━━ Records to process ━━
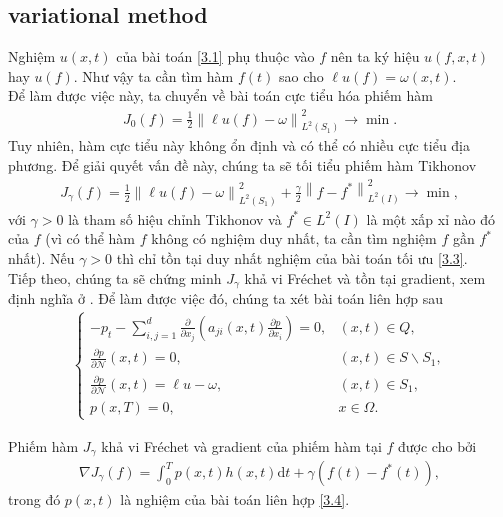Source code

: \documentclass[]{article}
\begin{document}
\subsection{variational method}
\qquad Nghiệm $u(x, t)$ của bài toán \eqref{3.1} phụ thuộc vào $f$ nên ta ký hiệu $u(f, x, t)$ hay $u(f)$. Như vậy ta cần tìm hàm $f(t)$ sao cho $\ell u(f)=\omega(x, t)$.
\\
Để làm được việc này, ta chuyển về bài toán cực tiểu hóa phiếm hàm
\begin{align}\label{3.2}
	J_0(f)=\frac{1}{2}\left\|\ell u(f)-\omega\right\|_{L^2(S_1)}^2\to \min.
\end{align}
Tuy nhiên, hàm cực tiểu này không ổn định và có thể có nhiều cực tiểu địa phương. Để giải quyết vấn đề này, chúng ta sẽ tối tiểu phiếm hàm Tikhonov
\begin{align}\label{3.3}
	J_{\gamma}(f)=\frac{1}{2}\left\|\ell u(f)-\omega\right\|_{L^2(S_1)}^2+\frac{\gamma}{2}\left\|f-f^*\right\|_{L^2(I)}^2\to \min,
\end{align}
với $\gamma >0$ là tham số hiệu chỉnh Tikhonov và $f^*\in L^2(I)$ là một xấp xỉ nào đó của $f$ (vì có thể hàm $f$ không có nghiệm duy nhất, ta cần tìm nghiệm $f$ gần $f^*$ nhất). Nếu $\gamma>0$ thì chỉ tồn tại duy nhất nghiệm của bài toán tối ưu \eqref{3.3}.\\
Tiếp theo, chúng ta sẽ chứng minh $J_\gamma$ khả vi Fréchet và tồn tại gradient, xem định nghĩa ở \cite[trang 58]{b1}. Để làm được việc đó, chúng ta xét bài toán liên hợp sau
\begin{align}\label{3.4}
	\begin{cases}
		-p_t-\sum_{i, j=1}^{d}\frac{\partial}{\partial x_j}\left(a_{ji}(x, t)\frac{\partial p}{\partial x_i}\right)=0, & (x, t)\in Q,\\
		\frac{\partial p}{\partial \mathcal{N}}(x, t)=0, & (x, t)\in S\backslash S_1,\\[0.2cm]
		\frac{\partial p}{\partial \mathcal{N}}(x, t)=\ell u-\omega, & (x, t)\in S_1,\\
		p(x, T)=0, & x\in \Omega.
	\end{cases}
\end{align}
\begin{dl}\label{dl3.1}
	Phiếm hàm $J_\gamma$ khả vi Fréchet và gradient của phiếm hàm tại $f$ được cho bởi
	\begin{align}\label{3.5}
		\nabla J_\gamma(f)=\int_{0}^{T}p(x, t)h(x, t)\mathrm{d}t+\gamma (f(t)-f^*(t)),
	\end{align}
	trong đó $p(x, t)$ là nghiệm của bài toán liên hợp \eqref{3.4}.
\end{dl}
\end{document}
━━━
Directions for this task:
In the entries above, find each line with "Fréchet" and list it.

Exercise answer:
Tiếp theo, chúng ta sẽ chứng minh $J_\gamma$ khả vi Fréchet và tồn tại gradient, xem định nghĩa ở \cite[trang 58]{b1}. Để làm được việc đó, chúng ta xét bài toán liên hợp sau
	Phiếm hàm $J_\gamma$ khả vi Fréchet và gradient của phiếm hàm tại $f$ được cho bởi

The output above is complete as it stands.